What is needed: Where the string "jamur" appears in a line of the data, show that line.

**** Provided records ****

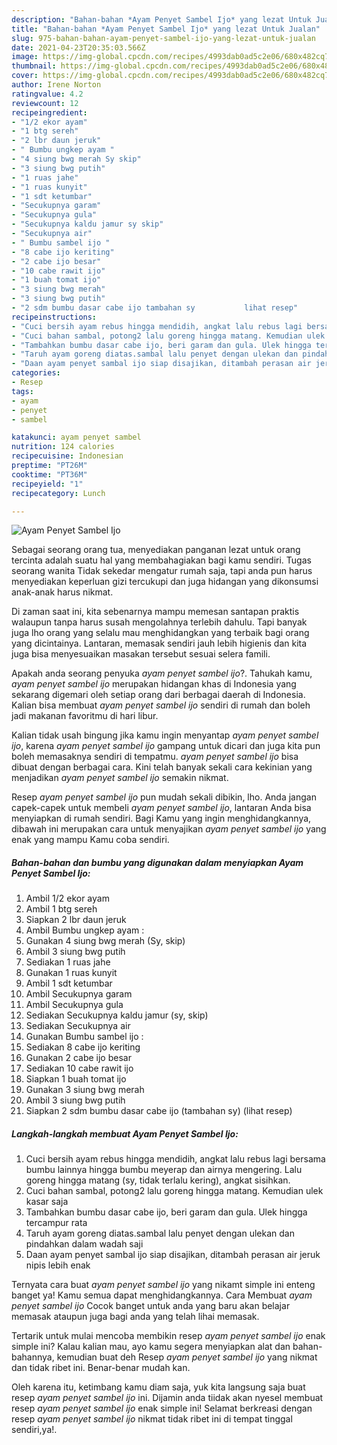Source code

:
 ```yaml
---
description: "Bahan-bahan *Ayam Penyet Sambel Ijo* yang lezat Untuk Jualan"
title: "Bahan-bahan *Ayam Penyet Sambel Ijo* yang lezat Untuk Jualan"
slug: 975-bahan-bahan-ayam-penyet-sambel-ijo-yang-lezat-untuk-jualan
date: 2021-04-23T20:35:03.566Z
image: https://img-global.cpcdn.com/recipes/4993dab0ad5c2e06/680x482cq70/ayam-penyet-sambel-ijo-foto-resep-utama.jpg
thumbnail: https://img-global.cpcdn.com/recipes/4993dab0ad5c2e06/680x482cq70/ayam-penyet-sambel-ijo-foto-resep-utama.jpg
cover: https://img-global.cpcdn.com/recipes/4993dab0ad5c2e06/680x482cq70/ayam-penyet-sambel-ijo-foto-resep-utama.jpg
author: Irene Norton
ratingvalue: 4.2
reviewcount: 12
recipeingredient:
- "1/2 ekor ayam"
- "1 btg sereh"
- "2 lbr daun jeruk"
- " Bumbu ungkep ayam "
- "4 siung bwg merah Sy skip"
- "3 siung bwg putih"
- "1 ruas jahe"
- "1 ruas kunyit"
- "1 sdt ketumbar"
- "Secukupnya garam"
- "Secukupnya gula"
- "Secukupnya kaldu jamur sy skip"
- "Secukupnya air"
- " Bumbu sambel ijo "
- "8 cabe ijo keriting"
- "2 cabe ijo besar"
- "10 cabe rawit ijo"
- "1 buah tomat ijo"
- "3 siung bwg merah"
- "3 siung bwg putih"
- "2 sdm bumbu dasar cabe ijo tambahan sy           lihat resep"
recipeinstructions:
- "Cuci bersih ayam rebus hingga mendidih, angkat lalu rebus lagi bersama bumbu lainnya hingga bumbu meyerap dan airnya mengering. Lalu goreng hingga matang (sy, tidak terlalu kering), angkat sisihkan."
- "Cuci bahan sambal, potong2 lalu goreng hingga matang. Kemudian ulek kasar saja"
- "Tambahkan bumbu dasar cabe ijo, beri garam dan gula. Ulek hingga tercampur rata"
- "Taruh ayam goreng diatas.sambal lalu penyet dengan ulekan dan pindahkan dalam wadah saji"
- "Daan ayam penyet sambal ijo siap disajikan, ditambah perasan air jeruk nipis lebih enak"
categories:
- Resep
tags:
- ayam
- penyet
- sambel

katakunci: ayam penyet sambel 
nutrition: 124 calories
recipecuisine: Indonesian
preptime: "PT26M"
cooktime: "PT36M"
recipeyield: "1"
recipecategory: Lunch

---
```



![*Ayam Penyet Sambel Ijo*](https://img-global.cpcdn.com/recipes/4993dab0ad5c2e06/680x482cq70/ayam-penyet-sambel-ijo-foto-resep-utama.jpg)

Sebagai seorang orang tua, menyediakan panganan lezat untuk orang tercinta adalah suatu hal yang membahagiakan bagi kamu sendiri. Tugas seorang  wanita Tidak sekedar mengatur rumah saja, tapi anda pun harus menyediakan keperluan gizi tercukupi dan juga hidangan yang dikonsumsi anak-anak harus nikmat.

Di zaman  saat ini, kita sebenarnya mampu memesan santapan praktis walaupun tanpa harus susah mengolahnya terlebih dahulu. Tapi banyak juga lho orang yang selalu mau menghidangkan yang terbaik bagi orang yang dicintainya. Lantaran, memasak sendiri jauh lebih higienis dan kita juga bisa menyesuaikan masakan tersebut sesuai selera famili. 



Apakah anda seorang penyuka *ayam penyet sambel ijo*?. Tahukah kamu, *ayam penyet sambel ijo* merupakan hidangan khas di Indonesia yang sekarang digemari oleh setiap orang dari berbagai daerah di Indonesia. Kalian bisa membuat *ayam penyet sambel ijo* sendiri di rumah dan boleh jadi makanan favoritmu di hari libur.

Kalian tidak usah bingung jika kamu ingin menyantap *ayam penyet sambel ijo*, karena *ayam penyet sambel ijo* gampang untuk dicari dan juga kita pun boleh memasaknya sendiri di tempatmu. *ayam penyet sambel ijo* bisa dibuat dengan berbagai cara. Kini telah banyak sekali cara kekinian yang menjadikan *ayam penyet sambel ijo* semakin nikmat.

Resep *ayam penyet sambel ijo* pun mudah sekali dibikin, lho. Anda jangan capek-capek untuk membeli *ayam penyet sambel ijo*, lantaran Anda bisa menyiapkan di rumah sendiri. Bagi Kamu yang ingin menghidangkannya, dibawah ini merupakan cara untuk menyajikan *ayam penyet sambel ijo* yang enak yang mampu Kamu coba sendiri.

<!--inarticleads1-->

##### Bahan-bahan dan bumbu yang digunakan dalam menyiapkan *Ayam Penyet Sambel Ijo*:

1. Ambil 1/2 ekor ayam
1. Ambil 1 btg sereh
1. Siapkan 2 lbr daun jeruk
1. Ambil  Bumbu ungkep ayam :
1. Gunakan 4 siung bwg merah (Sy, skip)
1. Ambil 3 siung bwg putih
1. Sediakan 1 ruas jahe
1. Gunakan 1 ruas kunyit
1. Ambil 1 sdt ketumbar
1. Ambil Secukupnya garam
1. Ambil Secukupnya gula
1. Sediakan Secukupnya kaldu jamur (sy, skip)
1. Sediakan Secukupnya air
1. Gunakan  Bumbu sambel ijo :
1. Sediakan 8 cabe ijo keriting
1. Gunakan 2 cabe ijo besar
1. Sediakan 10 cabe rawit ijo
1. Siapkan 1 buah tomat ijo
1. Gunakan 3 siung bwg merah
1. Ambil 3 siung bwg putih
1. Siapkan 2 sdm bumbu dasar cabe ijo (tambahan sy)           (lihat resep)




<!--inarticleads2-->

##### Langkah-langkah membuat *Ayam Penyet Sambel Ijo*:

1. Cuci bersih ayam rebus hingga mendidih, angkat lalu rebus lagi bersama bumbu lainnya hingga bumbu meyerap dan airnya mengering. Lalu goreng hingga matang (sy, tidak terlalu kering), angkat sisihkan.
1. Cuci bahan sambal, potong2 lalu goreng hingga matang. Kemudian ulek kasar saja
1. Tambahkan bumbu dasar cabe ijo, beri garam dan gula. Ulek hingga tercampur rata
1. Taruh ayam goreng diatas.sambal lalu penyet dengan ulekan dan pindahkan dalam wadah saji
1. Daan ayam penyet sambal ijo siap disajikan, ditambah perasan air jeruk nipis lebih enak




Ternyata cara buat *ayam penyet sambel ijo* yang nikamt simple ini enteng banget ya! Kamu semua dapat menghidangkannya. Cara Membuat *ayam penyet sambel ijo* Cocok banget untuk anda yang baru akan belajar memasak ataupun juga bagi anda yang telah lihai memasak.

Tertarik untuk mulai mencoba membikin resep *ayam penyet sambel ijo* enak simple ini? Kalau kalian mau, ayo kamu segera menyiapkan alat dan bahan-bahannya, kemudian buat deh Resep *ayam penyet sambel ijo* yang nikmat dan tidak ribet ini. Benar-benar mudah kan. 

Oleh karena itu, ketimbang kamu diam saja, yuk kita langsung saja buat resep *ayam penyet sambel ijo* ini. Dijamin anda tiidak akan nyesel membuat resep *ayam penyet sambel ijo* enak simple ini! Selamat berkreasi dengan resep *ayam penyet sambel ijo* nikmat tidak ribet ini di tempat tinggal sendiri,ya!.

****

Task output:
- "Secukupnya kaldu jamur sy skip"
1. Sediakan Secukupnya kaldu jamur (sy, skip)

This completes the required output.